As of March 2026, the society holds three lecture series:
- Hanna Neumann Lecture, since 2010, named in honour of Hanna Neumann, the first woman professor of mathematics in Australia, to honour the achievements of women in mathematics
- The Mahler Lecture Tour, named in honour of Kurt Mahler, awarded biennially since 1991
- Dr Mandawuy Yunupingu Lecture, named in honour of Yolŋu musician Mandawuy Yunupingu Lecture, "with the aim of increasing the visible representation of under-represented groups in mathematics.
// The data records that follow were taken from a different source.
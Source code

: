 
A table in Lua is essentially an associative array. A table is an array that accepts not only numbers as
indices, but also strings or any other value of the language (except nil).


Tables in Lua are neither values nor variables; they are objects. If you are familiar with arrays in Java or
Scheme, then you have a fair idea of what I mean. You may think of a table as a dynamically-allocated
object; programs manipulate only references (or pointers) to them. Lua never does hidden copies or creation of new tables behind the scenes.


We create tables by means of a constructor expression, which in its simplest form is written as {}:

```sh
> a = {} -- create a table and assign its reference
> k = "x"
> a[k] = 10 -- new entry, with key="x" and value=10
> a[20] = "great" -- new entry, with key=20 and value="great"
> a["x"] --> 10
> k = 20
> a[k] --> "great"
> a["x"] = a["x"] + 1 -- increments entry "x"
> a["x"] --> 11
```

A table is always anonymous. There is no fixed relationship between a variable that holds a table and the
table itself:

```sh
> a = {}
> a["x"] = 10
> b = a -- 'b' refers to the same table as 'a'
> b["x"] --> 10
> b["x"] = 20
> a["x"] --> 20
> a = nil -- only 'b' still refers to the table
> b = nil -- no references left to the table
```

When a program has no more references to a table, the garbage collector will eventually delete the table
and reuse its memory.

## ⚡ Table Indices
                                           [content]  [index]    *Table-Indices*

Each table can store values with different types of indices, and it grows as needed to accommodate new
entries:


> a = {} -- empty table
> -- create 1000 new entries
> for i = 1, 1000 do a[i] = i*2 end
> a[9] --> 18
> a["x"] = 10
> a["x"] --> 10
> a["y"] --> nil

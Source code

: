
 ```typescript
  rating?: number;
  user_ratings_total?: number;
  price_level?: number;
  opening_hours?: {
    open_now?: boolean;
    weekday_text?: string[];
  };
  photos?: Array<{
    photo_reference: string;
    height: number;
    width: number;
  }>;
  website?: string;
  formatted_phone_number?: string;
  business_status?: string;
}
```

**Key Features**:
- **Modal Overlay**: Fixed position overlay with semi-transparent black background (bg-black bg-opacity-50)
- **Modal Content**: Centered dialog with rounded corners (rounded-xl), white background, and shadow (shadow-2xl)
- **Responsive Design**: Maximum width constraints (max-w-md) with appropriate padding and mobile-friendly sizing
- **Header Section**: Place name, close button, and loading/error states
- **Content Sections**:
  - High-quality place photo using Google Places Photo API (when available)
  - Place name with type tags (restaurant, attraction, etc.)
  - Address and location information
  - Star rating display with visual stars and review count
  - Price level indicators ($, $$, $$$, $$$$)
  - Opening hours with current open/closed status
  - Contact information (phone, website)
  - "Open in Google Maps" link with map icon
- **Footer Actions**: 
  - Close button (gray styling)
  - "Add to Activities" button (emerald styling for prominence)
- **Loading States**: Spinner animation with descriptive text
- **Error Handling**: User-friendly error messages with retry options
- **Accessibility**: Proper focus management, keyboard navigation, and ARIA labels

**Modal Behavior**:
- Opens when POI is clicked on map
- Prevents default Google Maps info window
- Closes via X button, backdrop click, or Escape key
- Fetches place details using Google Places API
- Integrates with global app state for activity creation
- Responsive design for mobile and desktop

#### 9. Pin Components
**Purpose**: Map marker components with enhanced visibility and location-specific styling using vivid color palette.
The subject of the lecture may be mathematical research, issues surrounding equity and diversity in mathematics, or both" (since 2020)

==Journals==
The society publishes three journals through Cambridge University Press:
- Journal of the Australian Mathematical Society
- The ANZIAM Journal (formerly Series B, Applied Mathematics)
- Bulletin of the Australian Mathematical Society

It also publishes The Australian Mathematical Society Gazette, for members.

==ANZIAM==
ANZIAM (Australia and New Zealand Industrial and Applied Mathematics) is a division of The Australian Mathematical Society. Members are interested in applied mathematical research, mathematical applications in industry and business, and mathematics education at tertiary level.

ANZIAM awards three medals to members on the basis of research achievements, activities enhancing applied or industrial mathematics, and contributions to ANZIAM: the J.H. Michell Medal (for early-career awardees), the Ernie Tuck Medal (mid-career), and the ANZIAM Medal. In addition, each year the best student presentation is awarded the T.M. Cherry prize. As a tongue in cheek response, each year the student body also awards the best non-student talk a Cherry Ripe chocolate bar.

=== Special interest groups ===
ANZIAM has a number of special interest groups, based on specific research themes within applied mathematics: the Computational Mathematics Group, the Engineering Mathematics Group, Mathsport (concerned with the application of mathematics and computation to sport), the Mathematics in Industry Study Group, SIGMAOPT (concerning optimisation), and the Mathematical Biology Group. Each Special Interest Group runs an annual or biennial workshop or conference.